The Deployment part is the “run N copies of this container” piece. The Service part is the “give it a stable name and a stable port” piece. Notice that the Service forwards to pods by label (app: myapp).

By default, a Service is a ClusterIP Service, which means it is only reachable inside the cluster. In that default setup, other pods can reach it by name (for example http://myapp:80). That request hits the Service on port 80 (port: 80), and the Service forwards it to the pods on port 8000 (targetPort: 8000). Nothing outside the cluster can reach it. In our environment, we will often keep the Service as ClusterIP but add public externalIPs so it is reachable from outside. That is what the example above is doing: traffic sent to 129.114.25.1:80 is accepted by the cluster and forwarded to the Service port 80, and then forwarded again to the pods on port 8000.

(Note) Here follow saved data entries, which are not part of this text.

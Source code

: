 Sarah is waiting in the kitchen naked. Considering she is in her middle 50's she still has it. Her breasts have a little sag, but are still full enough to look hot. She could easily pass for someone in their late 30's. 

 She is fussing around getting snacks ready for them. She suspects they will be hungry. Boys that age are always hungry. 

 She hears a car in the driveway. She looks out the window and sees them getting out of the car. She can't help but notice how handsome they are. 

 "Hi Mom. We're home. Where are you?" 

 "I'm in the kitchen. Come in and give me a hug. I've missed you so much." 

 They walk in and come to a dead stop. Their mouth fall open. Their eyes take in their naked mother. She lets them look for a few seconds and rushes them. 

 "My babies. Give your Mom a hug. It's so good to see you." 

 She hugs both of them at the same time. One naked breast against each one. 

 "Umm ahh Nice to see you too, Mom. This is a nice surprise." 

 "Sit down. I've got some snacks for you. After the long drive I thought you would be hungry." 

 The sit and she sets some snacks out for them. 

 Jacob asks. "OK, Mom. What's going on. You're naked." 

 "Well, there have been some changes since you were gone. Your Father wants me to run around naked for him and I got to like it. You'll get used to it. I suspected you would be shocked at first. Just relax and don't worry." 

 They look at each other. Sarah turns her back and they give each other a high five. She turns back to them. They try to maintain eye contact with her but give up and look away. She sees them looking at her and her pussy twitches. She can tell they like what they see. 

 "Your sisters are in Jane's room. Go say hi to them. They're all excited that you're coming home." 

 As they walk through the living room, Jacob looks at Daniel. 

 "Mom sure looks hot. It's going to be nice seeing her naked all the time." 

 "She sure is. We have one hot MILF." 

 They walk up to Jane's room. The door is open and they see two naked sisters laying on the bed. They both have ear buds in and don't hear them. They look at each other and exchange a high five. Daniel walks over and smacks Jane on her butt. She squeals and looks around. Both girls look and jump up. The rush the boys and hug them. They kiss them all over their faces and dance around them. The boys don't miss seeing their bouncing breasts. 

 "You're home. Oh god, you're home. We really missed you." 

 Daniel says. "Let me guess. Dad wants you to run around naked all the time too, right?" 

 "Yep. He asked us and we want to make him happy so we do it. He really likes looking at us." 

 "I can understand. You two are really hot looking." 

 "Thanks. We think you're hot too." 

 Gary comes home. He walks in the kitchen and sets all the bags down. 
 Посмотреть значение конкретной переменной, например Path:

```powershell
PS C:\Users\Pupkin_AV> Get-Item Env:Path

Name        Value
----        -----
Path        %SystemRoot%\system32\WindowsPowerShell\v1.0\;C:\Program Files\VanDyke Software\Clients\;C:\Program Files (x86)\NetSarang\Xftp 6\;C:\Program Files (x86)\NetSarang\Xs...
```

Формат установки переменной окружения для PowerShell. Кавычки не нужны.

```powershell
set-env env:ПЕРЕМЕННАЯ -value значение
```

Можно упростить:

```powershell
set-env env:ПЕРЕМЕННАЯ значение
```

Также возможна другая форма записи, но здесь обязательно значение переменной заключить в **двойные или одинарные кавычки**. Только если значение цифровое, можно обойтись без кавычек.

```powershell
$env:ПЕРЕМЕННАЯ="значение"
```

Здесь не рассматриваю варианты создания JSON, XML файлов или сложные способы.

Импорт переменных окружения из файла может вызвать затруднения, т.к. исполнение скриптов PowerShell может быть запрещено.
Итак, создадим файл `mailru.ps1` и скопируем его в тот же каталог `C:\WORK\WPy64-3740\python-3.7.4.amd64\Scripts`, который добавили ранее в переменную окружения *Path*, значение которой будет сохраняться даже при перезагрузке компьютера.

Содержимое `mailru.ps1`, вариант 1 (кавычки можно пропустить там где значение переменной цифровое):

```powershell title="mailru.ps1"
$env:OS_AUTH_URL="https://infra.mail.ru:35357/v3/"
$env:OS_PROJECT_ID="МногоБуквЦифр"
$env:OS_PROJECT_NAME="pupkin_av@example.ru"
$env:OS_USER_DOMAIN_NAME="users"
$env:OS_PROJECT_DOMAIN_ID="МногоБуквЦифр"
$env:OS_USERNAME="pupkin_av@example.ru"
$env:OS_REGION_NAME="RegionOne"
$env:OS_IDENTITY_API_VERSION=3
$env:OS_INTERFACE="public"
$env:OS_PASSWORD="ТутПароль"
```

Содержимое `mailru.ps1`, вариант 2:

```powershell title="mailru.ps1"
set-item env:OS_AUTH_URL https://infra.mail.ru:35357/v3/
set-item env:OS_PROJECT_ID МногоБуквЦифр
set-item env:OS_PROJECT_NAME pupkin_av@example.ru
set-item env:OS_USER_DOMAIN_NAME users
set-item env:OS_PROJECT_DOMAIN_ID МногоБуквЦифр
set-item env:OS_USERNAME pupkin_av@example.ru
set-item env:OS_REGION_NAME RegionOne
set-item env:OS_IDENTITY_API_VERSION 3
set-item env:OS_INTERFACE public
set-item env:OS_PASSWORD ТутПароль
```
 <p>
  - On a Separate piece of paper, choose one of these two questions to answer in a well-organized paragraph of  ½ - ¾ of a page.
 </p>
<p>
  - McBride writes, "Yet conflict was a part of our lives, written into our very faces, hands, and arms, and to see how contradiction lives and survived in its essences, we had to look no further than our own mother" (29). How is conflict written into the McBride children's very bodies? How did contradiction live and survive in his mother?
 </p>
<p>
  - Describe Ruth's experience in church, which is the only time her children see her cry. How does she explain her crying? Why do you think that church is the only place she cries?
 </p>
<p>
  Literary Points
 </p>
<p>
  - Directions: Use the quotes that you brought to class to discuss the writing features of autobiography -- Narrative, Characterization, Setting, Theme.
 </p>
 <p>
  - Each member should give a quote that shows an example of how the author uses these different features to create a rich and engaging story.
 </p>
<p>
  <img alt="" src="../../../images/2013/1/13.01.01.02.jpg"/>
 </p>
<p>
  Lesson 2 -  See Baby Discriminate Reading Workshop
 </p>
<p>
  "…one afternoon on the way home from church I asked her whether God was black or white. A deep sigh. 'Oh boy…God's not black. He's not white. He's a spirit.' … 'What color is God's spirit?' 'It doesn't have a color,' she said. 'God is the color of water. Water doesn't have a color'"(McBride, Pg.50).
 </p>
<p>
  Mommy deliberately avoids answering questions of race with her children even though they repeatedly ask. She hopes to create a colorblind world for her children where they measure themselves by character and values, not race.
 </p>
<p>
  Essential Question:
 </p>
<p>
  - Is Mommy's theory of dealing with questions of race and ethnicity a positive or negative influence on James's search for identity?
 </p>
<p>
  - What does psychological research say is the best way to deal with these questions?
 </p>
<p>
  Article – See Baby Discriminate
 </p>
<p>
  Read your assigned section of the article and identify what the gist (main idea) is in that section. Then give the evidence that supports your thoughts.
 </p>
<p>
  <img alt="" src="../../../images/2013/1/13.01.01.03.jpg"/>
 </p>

There are two other common ways to expose a Service:

  • NodePort: Kubernetes opens a port on every node. Traffic to <node-ip>:<nodePort> is forwarded to the Service port, and then forwarded to the pods targetPort. For our myapp Service, this would mean: <node-ip>:30080 -> Service port 80 -> pod port 8000. It would look like:

    apiVersion: v1
    kind: Service
    metadata:
      name: myapp
      namespace: myapp-staging
    spec:
      type: NodePort
      selector:
        app: myapp
      ports:
        - port: 80
          targetPort: 8000
          nodePort: 30080
  • LoadBalancer: on managed cloud Kubernetes, Kubernetes can ask the cloud provider to create a load balancer for us, and that load balancer gets a public IP. Conceptually, traffic to <lb-ip>:80 is forwarded to the Service port 80, and then forwarded to the pods on port 8000. For myapp, it would look like:

    apiVersion: v1
    kind: Service
    metadata:
      name: myapp
      namespace: myapp-staging
    spec:
      type: LoadBalancer
      selector:
        app: myapp
      ports:
        - port: 80
          targetPort: 8000

That takes care of networking with the outside world! For networking between pods, Kubernetes provides DNS-based service discovery: pods can reach a Service by its name within the same namespace (e.g., http://myapp:80) or across namespaces (e.g., http://myapp.myapp-staging:80). The Service acts as a stable virtual IP that routes to the underlying pods, so individual pod IPs can change without breaking inter-pod communication.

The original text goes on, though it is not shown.